Pulmonary epithelial barrier injury contributes to acute lung injury, accelerating exudate formation, and resulting alveolar edema. Heme oxygenase-1 (HO-1) plays an important role in ameliorating the pathological symptoms of acute lung injury (ALI). Using an ALI mouse model induced by LPS inhalation, the present study explored the potential molecular regulatory effect of hemin (a potent HO-1 inducer) against ALI epithelial damage. Lipopolysaccharide challenge triggered dysfunction of the alveolar epithelial barrier, impaired tight junctions, and disrupted alveoli fluid clearance, while these pathological changes were effectively reversed by hemin treatment.

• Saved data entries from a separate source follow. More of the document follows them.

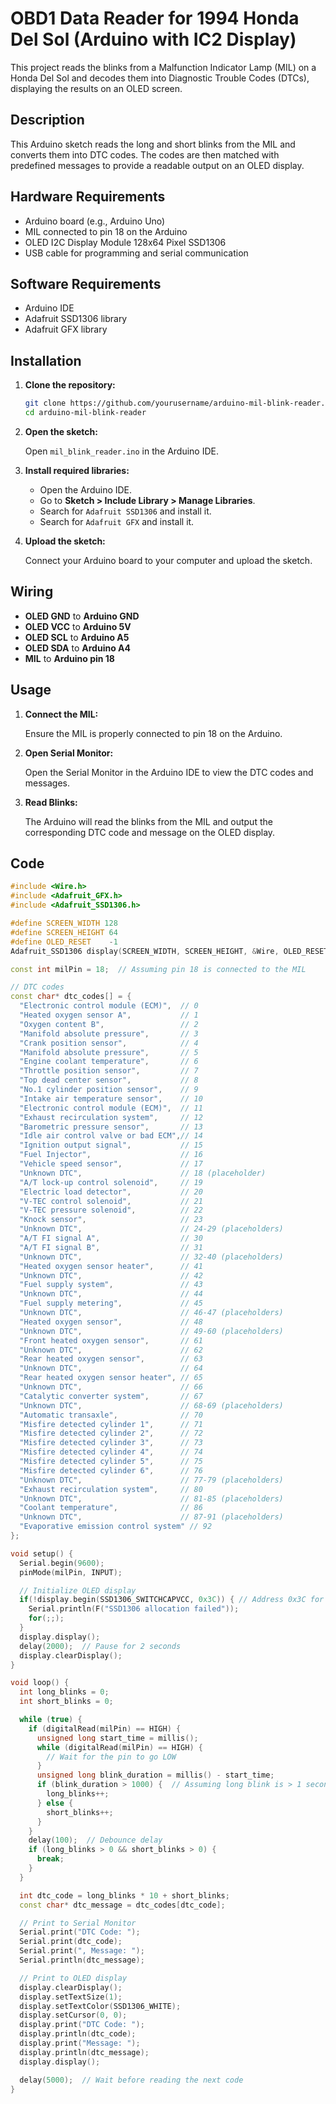 # OBD1 Data Reader for 1994 Honda Del Sol (Arduino with IC2 Display)

This project reads the blinks from a Malfunction Indicator Lamp (MIL) on a Honda Del Sol and decodes them into Diagnostic Trouble Codes (DTCs), displaying the results on an OLED screen.

## Description

This Arduino sketch reads the long and short blinks from the MIL and converts them into DTC codes. The codes are then matched with predefined messages to provide a readable output on an OLED display.

## Hardware Requirements

- Arduino board (e.g., Arduino Uno)
- MIL connected to pin 18 on the Arduino
- OLED I2C Display Module 128x64 Pixel SSD1306
- USB cable for programming and serial communication

## Software Requirements

- Arduino IDE
- Adafruit SSD1306 library
- Adafruit GFX library

## Installation

1. **Clone the repository:**

   ```sh
   git clone https://github.com/yourusername/arduino-mil-blink-reader.git
   cd arduino-mil-blink-reader
   ```

2. **Open the sketch:**

   Open `mil_blink_reader.ino` in the Arduino IDE.

3. **Install required libraries:**

   - Open the Arduino IDE.
   - Go to **Sketch > Include Library > Manage Libraries**.
   - Search for `Adafruit SSD1306` and install it.
   - Search for `Adafruit GFX` and install it.

4. **Upload the sketch:**

   Connect your Arduino board to your computer and upload the sketch.

## Wiring

- **OLED GND** to **Arduino GND**
- **OLED VCC** to **Arduino 5V**
- **OLED SCL** to **Arduino A5**
- **OLED SDA** to **Arduino A4**
- **MIL** to **Arduino pin 18**

## Usage

1. **Connect the MIL:**

   Ensure the MIL is properly connected to pin 18 on the Arduino.

2. **Open Serial Monitor:**

   Open the Serial Monitor in the Arduino IDE to view the DTC codes and messages.

3. **Read Blinks:**

   The Arduino will read the blinks from the MIL and output the corresponding DTC code and message on the OLED display.

## Code

```cpp
#include <Wire.h>
#include <Adafruit_GFX.h>
#include <Adafruit_SSD1306.h>

#define SCREEN_WIDTH 128
#define SCREEN_HEIGHT 64
#define OLED_RESET    -1
Adafruit_SSD1306 display(SCREEN_WIDTH, SCREEN_HEIGHT, &Wire, OLED_RESET);

const int milPin = 18;  // Assuming pin 18 is connected to the MIL

// DTC codes
const char* dtc_codes[] = {
  "Electronic control module (ECM)",  // 0
  "Heated oxygen sensor A",           // 1
  "Oxygen content B",                 // 2
  "Manifold absolute pressure",       // 3
  "Crank position sensor",            // 4
  "Manifold absolute pressure",       // 5
  "Engine coolant temperature",       // 6
  "Throttle position sensor",         // 7
  "Top dead center sensor",           // 8
  "No.1 cylinder position sensor",    // 9
  "Intake air temperature sensor",    // 10
  "Electronic control module (ECM)",  // 11
  "Exhaust recirculation system",     // 12
  "Barometric pressure sensor",       // 13
  "Idle air control valve or bad ECM",// 14
  "Ignition output signal",           // 15
  "Fuel Injector",                    // 16
  "Vehicle speed sensor",             // 17
  "Unknown DTC",                      // 18 (placeholder)
  "A/T lock-up control solenoid",     // 19
  "Electric load detector",           // 20
  "V-TEC control solenoid",           // 21
  "V-TEC pressure solenoid",          // 22
  "Knock sensor",                     // 23
  "Unknown DTC",                      // 24-29 (placeholders)
  "A/T FI signal A",                  // 30
  "A/T FI signal B",                  // 31
  "Unknown DTC",                      // 32-40 (placeholders)
  "Heated oxygen sensor heater",      // 41
  "Unknown DTC",                      // 42
  "Fuel supply system",               // 43
  "Unknown DTC",                      // 44
  "Fuel supply metering",             // 45
  "Unknown DTC",                      // 46-47 (placeholders)
  "Heated oxygen sensor",             // 48
  "Unknown DTC",                      // 49-60 (placeholders)
  "Front heated oxygen sensor",       // 61
  "Unknown DTC",                      // 62
  "Rear heated oxygen sensor",        // 63
  "Unknown DTC",                      // 64
  "Rear heated oxygen sensor heater", // 65
  "Unknown DTC",                      // 66
  "Catalytic converter system",       // 67
  "Unknown DTC",                      // 68-69 (placeholders)
  "Automatic transaxle",              // 70
  "Misfire detected cylinder 1",      // 71
  "Misfire detected cylinder 2",      // 72
  "Misfire detected cylinder 3",      // 73
  "Misfire detected cylinder 4",      // 74
  "Misfire detected cylinder 5",      // 75
  "Misfire detected cylinder 6",      // 76
  "Unknown DTC",                      // 77-79 (placeholders)
  "Exhaust recirculation system",     // 80
  "Unknown DTC",                      // 81-85 (placeholders)
  "Coolant temperature",              // 86
  "Unknown DTC",                      // 87-91 (placeholders)
  "Evaporative emission control system" // 92
};

void setup() {
  Serial.begin(9600);
  pinMode(milPin, INPUT);

  // Initialize OLED display
  if(!display.begin(SSD1306_SWITCHCAPVCC, 0x3C)) { // Address 0x3C for 128x64
    Serial.println(F("SSD1306 allocation failed"));
    for(;;);
  }
  display.display();
  delay(2000);  // Pause for 2 seconds
  display.clearDisplay();
}

void loop() {
  int long_blinks = 0;
  int short_blinks = 0;

  while (true) {
    if (digitalRead(milPin) == HIGH) {
      unsigned long start_time = millis();
      while (digitalRead(milPin) == HIGH) {
        // Wait for the pin to go LOW
      }
      unsigned long blink_duration = millis() - start_time;
      if (blink_duration > 1000) {  // Assuming long blink is > 1 second
        long_blinks++;
      } else {
        short_blinks++;
      }
    }
    delay(100);  // Debounce delay
    if (long_blinks > 0 && short_blinks > 0) {
      break;
    }
  }

  int dtc_code = long_blinks * 10 + short_blinks;
  const char* dtc_message = dtc_codes[dtc_code];

  // Print to Serial Monitor
  Serial.print("DTC Code: ");
  Serial.print(dtc_code);
  Serial.print(", Message: ");
  Serial.println(dtc_message);

  // Print to OLED display
  display.clearDisplay();
  display.setTextSize(1);
  display.setTextColor(SSD1306_WHITE);
  display.setCursor(0, 0);
  display.print("DTC Code: ");
  display.println(dtc_code);
  display.print("Message: ");
  display.println(dtc_message);
  display.display();

  delay(5000);  // Wait before reading the next code
}
```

Furthermore, HO-1 elevation inhibited the activation of the nucleotide-binding domain-like receptor protein 3 (NLRP3) inflammasome and oxidative stress in alveolar epithelia, leading to the suppression of inflammatory responses and epithelial pyroptosis, as indicated by the decreased levels of NLRP3 and apoptosis-associated speck-like protein containing a CARD domain (ASC), repressed cleavage of caspase-1 and gasdermin D, and reduced expression levels of inflammatory cytokine IL-1β. In contrast, protoporphyrin IX zinc (II) (ZnPP, an HO-1 inhibitor) treatment had no protective effect on LPS inhalation-induced ALI in mice. In summary, HO-1 induction serves a critical role in maintaining airway epithelium homeostasis through the inhibition of NLRP3/ASC/caspase-1-mediated pyroptosis and inflammation in the occurrence of ALI.